→ Exercise goal:
Search the entries below for the word "error" and copy every line where it appears.

→ Data supplied:

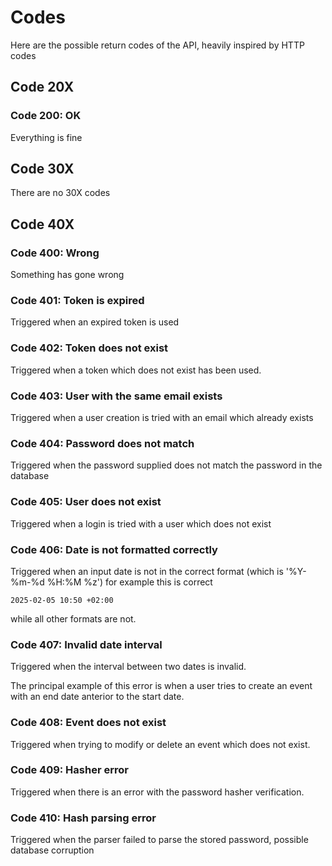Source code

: # Codes
Here are the possible return codes of the API, heavily inspired by HTTP codes

## Code 20X
### Code 200: OK
Everything is fine

## Code 30X
There are no 30X codes

## Code 40X
### Code 400: Wrong
Something has gone wrong

### Code 401: Token is expired
Triggered when an expired token is used

### Code 402: Token does not exist
Triggered when a token which does not exist has been used.

### Code 403: User with the same email exists
Triggered when a user creation is tried with an email which already exists

### Code 404: Password does not match
Triggered when the password supplied does not match the password in the database

### Code 405: User does not exist
Triggered when a login is tried with a user which does not exist

### Code 406: Date is not formatted correctly
Triggered when an input date is not in the correct format (which is '%Y-%m-%d %H:%M %z')
for example this is correct

```
2025-02-05 10:50 +02:00
```

while all other formats are not.

### Code 407: Invalid date interval
Triggered when the interval between two dates is invalid.

The principal example of this error is when a user tries to create an event with
an end date anterior to the start date.

### Code 408: Event does not exist
Triggered when trying to modify or delete an event which does not exist.

### Code 409: Hasher error
Triggered when there is an error with the password hasher verification.

### Code 410: Hash parsing error
Triggered when the parser failed to parse the stored password, possible database
corruption
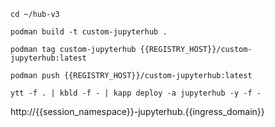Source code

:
 ```execute
cd ~/hub-v3
```

```execute
podman build -t custom-jupyterhub .
```

```execute
podman tag custom-jupyterhub {{REGISTRY_HOST}}/custom-jupyterhub:latest
```

```execute
podman push {{REGISTRY_HOST}}/custom-jupyterhub:latest
```

```execute
ytt -f . | kbld -f - | kapp deploy -a jupyterhub -y -f -
```

http://{{session_namespace}}-jupyterhub.{{ingress_domain}}
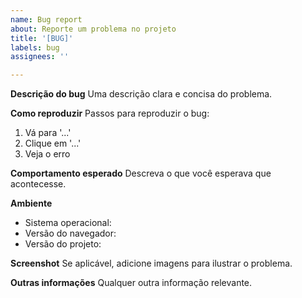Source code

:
 ```yaml
---
name: Bug report
about: Reporte um problema no projeto
title: '[BUG]'
labels: bug
assignees: ''

---
```


**Descrição do bug**
Uma descrição clara e concisa do problema.

**Como reproduzir**
Passos para reproduzir o bug:
1. Vá para '...'
2. Clique em '...'
3. Veja o erro

**Comportamento esperado**
Descreva o que você esperava que acontecesse.

**Ambiente**
- Sistema operacional:
- Versão do navegador:
- Versão do projeto:

**Screenshot**
Se aplicável, adicione imagens para ilustrar o problema.

**Outras informações**
Qualquer outra informação relevante.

→ Solved problem:
The principal example of this error is when a user tries to create an event with
### Code 409: Hasher error
Triggered when there is an error with the password hasher verification.
### Code 410: Hash parsing error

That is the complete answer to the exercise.